In court she admitted child cruelty and perverting the cause of justice. Sentencing her yesterday to 39 months in jail Judge Stephen Wildblood said there were five adjectives to sum up Hayden-Johnson's behaviour: “cruel, manipulative, perverse, disordered and pitiful”.

“Your son will have to realise the fact that the one person who is supposed to care for and nourish him throughout his childhood was in fact causing him harm,” he said. “You now find yourself in a position where you have lost your family and place in society. You will now lose your liberty as well.”

The court had heard how Hayden-Johnson, who claimed to be a registered nurse, “revelled” in the status her son’s “illness” brought her. Her defence claimed she was suffering from a personality disorder similar to “Munchausen’s by proxy”, a psychological condition where a relative or carer fabricates a person’s illness usually to win emotional sympathy. But Hayden-Johnson’s motivations were primarily financial.
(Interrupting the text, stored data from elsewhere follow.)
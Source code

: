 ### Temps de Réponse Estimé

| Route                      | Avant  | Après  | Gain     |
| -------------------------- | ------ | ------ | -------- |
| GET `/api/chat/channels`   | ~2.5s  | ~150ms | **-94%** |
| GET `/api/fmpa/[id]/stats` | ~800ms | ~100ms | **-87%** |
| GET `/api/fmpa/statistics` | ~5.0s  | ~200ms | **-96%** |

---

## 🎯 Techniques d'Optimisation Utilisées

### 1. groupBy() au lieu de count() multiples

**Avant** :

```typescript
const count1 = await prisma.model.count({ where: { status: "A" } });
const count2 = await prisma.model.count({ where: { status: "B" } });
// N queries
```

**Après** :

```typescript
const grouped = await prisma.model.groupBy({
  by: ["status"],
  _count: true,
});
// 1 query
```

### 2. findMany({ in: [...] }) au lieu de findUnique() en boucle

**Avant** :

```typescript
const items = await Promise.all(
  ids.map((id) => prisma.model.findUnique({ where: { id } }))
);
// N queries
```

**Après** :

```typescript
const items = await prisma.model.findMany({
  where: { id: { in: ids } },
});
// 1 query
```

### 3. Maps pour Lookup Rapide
Defending counsel Sarah Munro said: “It’s often said that the question is whether the defendant is sad, mad or bad. Perhaps the reality in a case of this kind is that it’s a little bit of all of it.”

But prosecutor Andrew Macfarlane said the cruelty her child was subjected to was “lengthy and enduring” and amounted to “24-hour torture.”

“The defendant organised, orchestrated and ensured a regime of medical, physiological and psychological mistreatment amounting to 24 hour-a-day torture that touched on every aspect of his young vulnerable life,” he said. “As a result of her sadistic fabrication of non-existent symptoms, the defendant achieved much publicity and national attention, including an encounter with royalty and the then prime minister.”

Her son has since been taken into care.